Rhinoclactone E (6) was colorless oil, ${\left[\mathsf{\alpha }\right]}_D^{20}$ +36.0° (c 0.1, MeOH), UV (MeOH) λ_max: 208nm; IR (KBr)ν_max: 3390, 2921, 2850, 1715, 1599, 1457, 1255 and 1100 cm⁻¹. HR-ESI-MS m/z: 435.1185 [M + Na]⁺ (calcd for C₂₀H₂₅ClO₇Na, 435.1187). ¹H-(Acetone-d₆, 600 MHz) and ¹³C-(Acetone-d₆, 150 MHz) NMR data; see Table 1.

3.4. X-ray Crystallographic Analysis of 1

Upon crystallization from CH₃OH–H₂O (10:1) using the vapor diffusion method, colorless crystals were obtained for 1. A crystal (0.15 mm × 0.14 mm × 0.10 mm) was separated from the sample and the crystal data were obtained on the Agilent GEMINITME instrument (CrysAlisPro software, Version 1.171.35.11, Palo Alto, CA, USA) with enhanced Cu Kα radiation (λ = 1.54184 Å). The structure solution and refinement were performed with the SHELXL-97 by full-matrix least-square techniques. Crystal data was C₁₉H₂₅ClO₅, M = 368.84, orthorhombic, space group P2₁2₁2₁ with unit cell dimensions a = 7.75828 (14) Å, b = 15.2428(3) Å, c = 15.3442(3), V = 1814.57(6) ų, Z = 4, T = 107.3 K, ρ_calcd = 1.350 mg mm⁻³, μ (Cu Kα) = 2.091 mm⁻¹, F (000) = 784. A total of 6157 reflections were collected in the range 11.53° < θ < 142.27° with 3435 independent reflections [R(int) = 0.0245]. The final R indexes [I > 2σ(I)] were R₁ = 0.0325, wR₂ = 0.0823, and R indexes (all data) were R₁ = 0.0338, wR₂ = 0.0834. The flack parameter was −0.006(10). The crystallographic data for the structure of 1 was deposited in the Cambridge Crystallographic Data Centre [deposition number: CCDC 1580280].

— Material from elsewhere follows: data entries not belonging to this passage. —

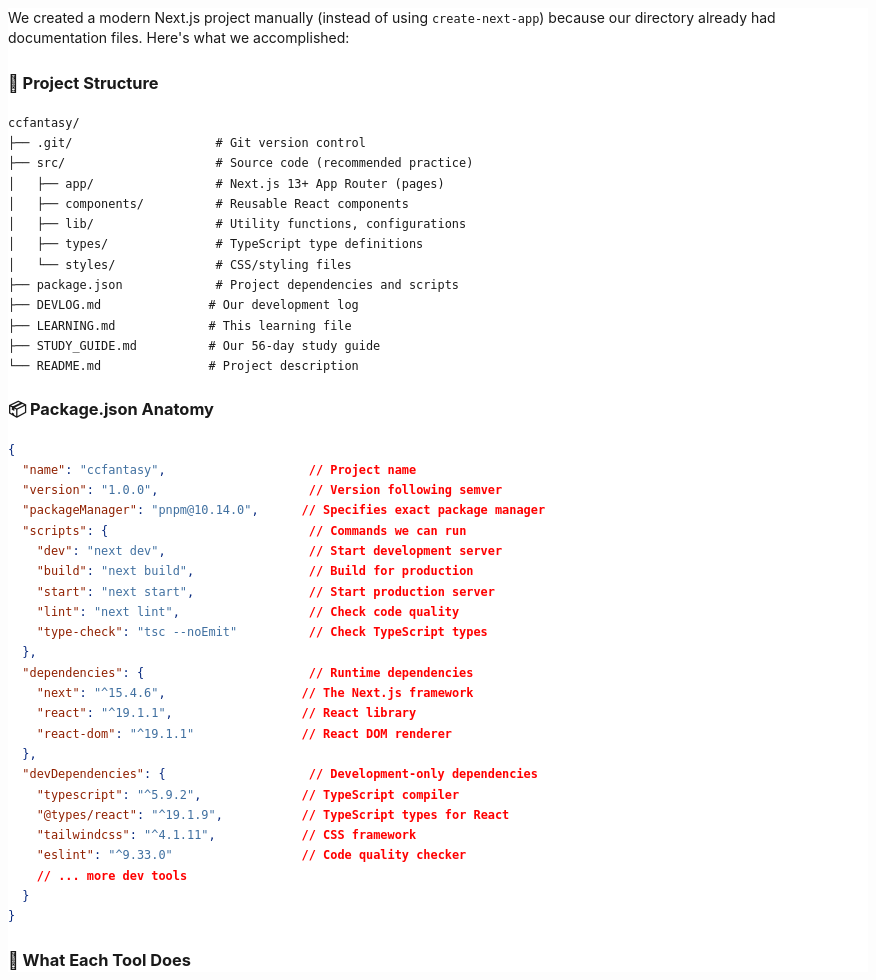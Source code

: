 We created a modern Next.js project manually (instead of using `create-next-app`) because our directory already had documentation files. Here's what we accomplished:

### 📁 Project Structure

```
ccfantasy/
├── .git/                    # Git version control
├── src/                     # Source code (recommended practice)
│   ├── app/                 # Next.js 13+ App Router (pages)
│   ├── components/          # Reusable React components
│   ├── lib/                 # Utility functions, configurations
│   ├── types/               # TypeScript type definitions
│   └── styles/              # CSS/styling files
├── package.json             # Project dependencies and scripts
├── DEVLOG.md               # Our development log
├── LEARNING.md             # This learning file
├── STUDY_GUIDE.md          # Our 56-day study guide
└── README.md               # Project description
```

### 📦 Package.json Anatomy

```json
{
  "name": "ccfantasy",                    // Project name
  "version": "1.0.0",                     // Version following semver
  "packageManager": "pnpm@10.14.0",      // Specifies exact package manager
  "scripts": {                            // Commands we can run
    "dev": "next dev",                    // Start development server
    "build": "next build",                // Build for production
    "start": "next start",                // Start production server
    "lint": "next lint",                  // Check code quality
    "type-check": "tsc --noEmit"          // Check TypeScript types
  },
  "dependencies": {                       // Runtime dependencies
    "next": "^15.4.6",                   // The Next.js framework
    "react": "^19.1.1",                  // React library
    "react-dom": "^19.1.1"               // React DOM renderer
  },
  "devDependencies": {                    // Development-only dependencies
    "typescript": "^5.9.2",              // TypeScript compiler
    "@types/react": "^19.1.9",           // TypeScript types for React
    "tailwindcss": "^4.1.11",            // CSS framework
    "eslint": "^9.33.0"                  // Code quality checker
    // ... more dev tools
  }
}
```

### 🔧 What Each Tool Does

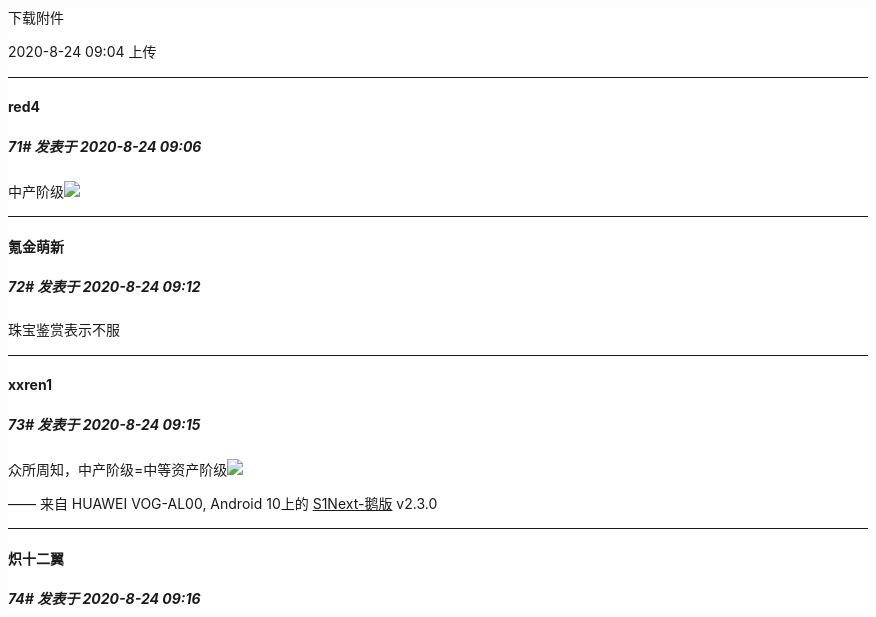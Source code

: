 下载附件

2020-8-24 09:04 上传













*****

####  red4  
##### 71#       发表于 2020-8-24 09:06




中产阶级<img src="https://static.saraba1st.com/image/smiley/face2017/037.png" referrerpolicy="no-referrer">







*****

####  氪金萌新  
##### 72#       发表于 2020-8-24 09:12




珠宝鉴赏表示不服







*****

####  xxren1  
##### 73#       发表于 2020-8-24 09:15




众所周知，中产阶级=中等资产阶级<img src="https://static.saraba1st.com/image/smiley/face2017/049.png" referrerpolicy="no-referrer">

—— 来自 HUAWEI VOG-AL00, Android 10上的 [S1Next-鹅版](https://github.com/ykrank/S1-Next/releases) v2.3.0







*****

####  炽十二翼  
##### 74#       发表于 2020-8-24 09:16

3.5. Cytotoxic Evaluation (MTT Assay)

The cytotoxic activities of isolated 1–7 were evaluated against HCT116, MCF7 and HeLa cancer cell lines on the basis of the MTT (3-(4,5-dimethylthiazol-2-yl)-2,5-diphenyltetrazolium bromide) colorimetric approach with the cis-platinum as the positive control. The procedure of cytotoxic evaluation described was as in Reference [19].

4. Conclusions

Seven RALs including five new analog rhinoclactones A–E (1, 2, 4–6) were isolated from the endophytic fungus R. similis, which diversified the structural types of RALs. Our results implied that endophytic fungi from desert plants will be a potential resource for finding bioactive secondary metabolites, which will benefit the drug discovery and could elucidate the, potentially, ecological roles between endophytic fungi and their plant hosts.